Questa è una intervista realizzata a più mani* ad Hamid Hasson, infettivologo e voce storica di Un Ponte Per. Hamid è stato protagonista, durante gli anni dell’embargo all’Iraq, del progetto “Sindbad” di Un Ponte Per: insieme al dottor Giovanni Gaiera, suo collega all’Ospedale San Raffele di Milano, negli anni dell’embargo ha sostenuto gli ospedali di Bassora e Baghdad per combattere le morti per malattie curabili come la diarrea che ogni anno, a causa dell’impossibilità di sanificare gli acquedotti, hanno rappresentato la principale causa di morte nell’infanzia.
Il progetto ha sostenuto per diversi anni l’opera di contrasto in età pediatrica di patologie oncologiche, anche attraverso l’invio di farmaci chemioterapici, la cui importazione era vietata perché considerate dagli Usa come potenziali armi chimiche.
Hamid è un infettivologo oggi in prima linea nel cuore dell’epicentro italiano della pandemia da Covid-19, la Lombardia: lavora da decenni al San Raffaele di Milano, nell’ambito della sua specializzazione si è occupato prevalentemente di Hiv ed epatologia, ma in questo periodo è stato dirottato a fronteggiare il Coronavirus.
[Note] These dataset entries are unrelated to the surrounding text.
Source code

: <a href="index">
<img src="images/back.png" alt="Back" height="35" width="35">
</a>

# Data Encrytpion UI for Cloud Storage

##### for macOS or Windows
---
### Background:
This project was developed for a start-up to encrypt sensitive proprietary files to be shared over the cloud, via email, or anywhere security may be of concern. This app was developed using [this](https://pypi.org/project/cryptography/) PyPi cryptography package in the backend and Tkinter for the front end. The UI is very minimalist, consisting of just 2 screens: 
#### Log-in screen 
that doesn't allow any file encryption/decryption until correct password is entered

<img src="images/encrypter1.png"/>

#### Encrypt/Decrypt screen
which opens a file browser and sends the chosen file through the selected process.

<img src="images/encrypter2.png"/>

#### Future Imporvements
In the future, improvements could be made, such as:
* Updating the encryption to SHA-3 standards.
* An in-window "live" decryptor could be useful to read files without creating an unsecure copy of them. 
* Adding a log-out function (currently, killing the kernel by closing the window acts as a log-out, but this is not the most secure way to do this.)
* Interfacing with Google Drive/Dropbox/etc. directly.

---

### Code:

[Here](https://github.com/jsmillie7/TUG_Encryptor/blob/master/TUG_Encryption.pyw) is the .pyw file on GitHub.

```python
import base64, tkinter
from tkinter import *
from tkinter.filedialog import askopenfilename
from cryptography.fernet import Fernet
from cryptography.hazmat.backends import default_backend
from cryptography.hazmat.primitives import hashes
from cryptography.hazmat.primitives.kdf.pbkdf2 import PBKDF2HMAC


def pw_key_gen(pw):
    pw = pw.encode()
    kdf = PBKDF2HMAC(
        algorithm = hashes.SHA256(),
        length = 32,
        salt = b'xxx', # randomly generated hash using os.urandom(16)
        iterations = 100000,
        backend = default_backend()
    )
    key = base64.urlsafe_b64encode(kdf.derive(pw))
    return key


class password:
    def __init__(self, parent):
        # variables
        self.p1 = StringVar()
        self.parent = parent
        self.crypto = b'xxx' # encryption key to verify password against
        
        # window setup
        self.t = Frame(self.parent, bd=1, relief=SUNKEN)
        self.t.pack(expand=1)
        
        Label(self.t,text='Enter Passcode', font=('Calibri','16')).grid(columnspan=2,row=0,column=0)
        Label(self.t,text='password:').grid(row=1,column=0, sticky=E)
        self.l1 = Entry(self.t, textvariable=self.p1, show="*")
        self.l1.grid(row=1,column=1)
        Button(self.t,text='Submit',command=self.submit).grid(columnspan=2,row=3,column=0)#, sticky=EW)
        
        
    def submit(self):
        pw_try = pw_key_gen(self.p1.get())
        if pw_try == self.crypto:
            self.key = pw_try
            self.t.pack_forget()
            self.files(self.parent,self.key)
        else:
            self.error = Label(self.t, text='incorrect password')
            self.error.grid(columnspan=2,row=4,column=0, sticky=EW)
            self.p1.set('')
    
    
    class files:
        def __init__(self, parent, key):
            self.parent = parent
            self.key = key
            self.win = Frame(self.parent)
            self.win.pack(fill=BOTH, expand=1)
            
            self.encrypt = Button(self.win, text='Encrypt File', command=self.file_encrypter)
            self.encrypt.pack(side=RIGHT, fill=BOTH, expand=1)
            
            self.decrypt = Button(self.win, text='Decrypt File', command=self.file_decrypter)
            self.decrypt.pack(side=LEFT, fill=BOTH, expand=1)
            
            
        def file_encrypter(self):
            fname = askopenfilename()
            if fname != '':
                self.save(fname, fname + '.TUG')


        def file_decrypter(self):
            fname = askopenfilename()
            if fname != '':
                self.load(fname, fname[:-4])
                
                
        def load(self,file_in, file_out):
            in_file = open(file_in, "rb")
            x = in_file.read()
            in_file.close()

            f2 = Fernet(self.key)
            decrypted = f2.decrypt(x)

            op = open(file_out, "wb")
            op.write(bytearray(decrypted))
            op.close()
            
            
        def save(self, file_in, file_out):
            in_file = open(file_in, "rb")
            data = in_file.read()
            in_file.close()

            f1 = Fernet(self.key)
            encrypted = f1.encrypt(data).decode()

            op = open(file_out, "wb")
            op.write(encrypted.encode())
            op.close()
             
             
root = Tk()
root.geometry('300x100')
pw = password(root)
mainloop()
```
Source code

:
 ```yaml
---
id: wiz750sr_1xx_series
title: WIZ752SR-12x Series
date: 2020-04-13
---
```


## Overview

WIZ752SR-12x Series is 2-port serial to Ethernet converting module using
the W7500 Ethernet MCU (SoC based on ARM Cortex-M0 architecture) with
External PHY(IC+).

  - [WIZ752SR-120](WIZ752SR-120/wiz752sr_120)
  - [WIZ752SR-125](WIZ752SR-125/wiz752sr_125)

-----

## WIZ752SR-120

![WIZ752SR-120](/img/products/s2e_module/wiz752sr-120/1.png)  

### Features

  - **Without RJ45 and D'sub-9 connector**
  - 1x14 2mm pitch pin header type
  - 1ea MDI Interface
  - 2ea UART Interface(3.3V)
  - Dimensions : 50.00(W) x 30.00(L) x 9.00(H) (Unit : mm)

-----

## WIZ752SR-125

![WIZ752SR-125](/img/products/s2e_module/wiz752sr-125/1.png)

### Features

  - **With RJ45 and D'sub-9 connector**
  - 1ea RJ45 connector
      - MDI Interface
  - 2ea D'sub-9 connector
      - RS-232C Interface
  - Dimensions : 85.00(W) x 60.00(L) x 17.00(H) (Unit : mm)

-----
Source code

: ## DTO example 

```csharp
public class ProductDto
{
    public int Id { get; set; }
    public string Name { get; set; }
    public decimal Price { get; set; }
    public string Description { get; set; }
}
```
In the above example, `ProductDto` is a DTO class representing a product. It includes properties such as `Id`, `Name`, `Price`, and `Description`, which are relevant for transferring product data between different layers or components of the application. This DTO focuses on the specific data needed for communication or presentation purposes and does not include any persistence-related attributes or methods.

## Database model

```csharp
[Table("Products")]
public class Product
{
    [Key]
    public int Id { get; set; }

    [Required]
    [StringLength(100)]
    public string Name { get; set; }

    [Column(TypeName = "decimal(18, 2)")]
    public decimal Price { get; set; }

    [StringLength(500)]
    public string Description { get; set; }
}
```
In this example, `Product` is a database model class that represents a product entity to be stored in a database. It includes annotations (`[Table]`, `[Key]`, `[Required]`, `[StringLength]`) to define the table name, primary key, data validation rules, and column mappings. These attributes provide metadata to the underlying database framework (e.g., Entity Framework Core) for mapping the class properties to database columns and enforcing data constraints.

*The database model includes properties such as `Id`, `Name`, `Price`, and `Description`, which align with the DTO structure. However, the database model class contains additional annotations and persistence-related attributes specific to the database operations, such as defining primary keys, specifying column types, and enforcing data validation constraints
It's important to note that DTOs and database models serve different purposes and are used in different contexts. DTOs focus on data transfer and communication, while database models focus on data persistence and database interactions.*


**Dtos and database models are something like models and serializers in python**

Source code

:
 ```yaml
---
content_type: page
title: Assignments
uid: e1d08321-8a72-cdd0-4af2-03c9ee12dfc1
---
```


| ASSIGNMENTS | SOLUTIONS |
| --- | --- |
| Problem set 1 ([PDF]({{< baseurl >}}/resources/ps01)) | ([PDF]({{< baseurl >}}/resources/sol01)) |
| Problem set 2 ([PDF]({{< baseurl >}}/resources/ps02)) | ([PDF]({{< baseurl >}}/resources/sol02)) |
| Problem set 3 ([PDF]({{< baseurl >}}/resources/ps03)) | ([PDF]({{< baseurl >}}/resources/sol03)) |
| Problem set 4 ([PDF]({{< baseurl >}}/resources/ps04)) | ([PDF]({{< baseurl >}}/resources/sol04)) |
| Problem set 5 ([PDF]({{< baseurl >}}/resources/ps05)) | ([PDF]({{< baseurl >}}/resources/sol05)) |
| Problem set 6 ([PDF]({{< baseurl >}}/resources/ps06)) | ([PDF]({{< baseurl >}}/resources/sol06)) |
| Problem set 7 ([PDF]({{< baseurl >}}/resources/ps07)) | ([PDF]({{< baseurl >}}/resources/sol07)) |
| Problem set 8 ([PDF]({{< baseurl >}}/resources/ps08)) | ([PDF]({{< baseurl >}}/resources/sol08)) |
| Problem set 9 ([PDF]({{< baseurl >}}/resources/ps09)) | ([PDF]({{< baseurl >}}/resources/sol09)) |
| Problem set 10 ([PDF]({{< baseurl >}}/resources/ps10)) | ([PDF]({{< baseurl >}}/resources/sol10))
E’ stanco, quando ci sentiamo via Skype, ma felice di condividere con noi le sue riflessioni cercando di ragionare su cosa significhi questa contabilità terribile dei morti e degli ammalati e di ragionare su ciò che va fatto e sui limiti evidenti del sistema sanitario italiano.
Hamid ci ricorda che sono oltre 40 anni che si trova in Italia. Quando era partito per studiare medicina, il primo anno a Perugia e i successivi all’Università di Milano, pensava che una volta laureato sarebbe ritornato in Iraq, a Baghdad, la città in cui è nato. Aveva scelto di diventare infettivologo proprio per poter contribuire a contrastare nel suo paese e in tutto il Medio Oriente patologie particolarmente virulente. Poi la storia ha cambiato corso, con l’Iraq di Saddam Hussein che sceglieva la guerra all’Iran e poi tutte le guerre del Golfo successive. Grazie al San Raffaele, una istituzione sanitaria privata, riesce a vincere l’ostilità dell’Ordine dei Medici di Milano che, per tre anni, gli ha impedito l’iscrizione all’albo e di praticare la professione medica secondo la legge italiana. Raccogliamo una vena di amarezza quando lo dice. Non deve essere stato facile diventare medico in Italia nonostante la laurea conseguita in una nostra università.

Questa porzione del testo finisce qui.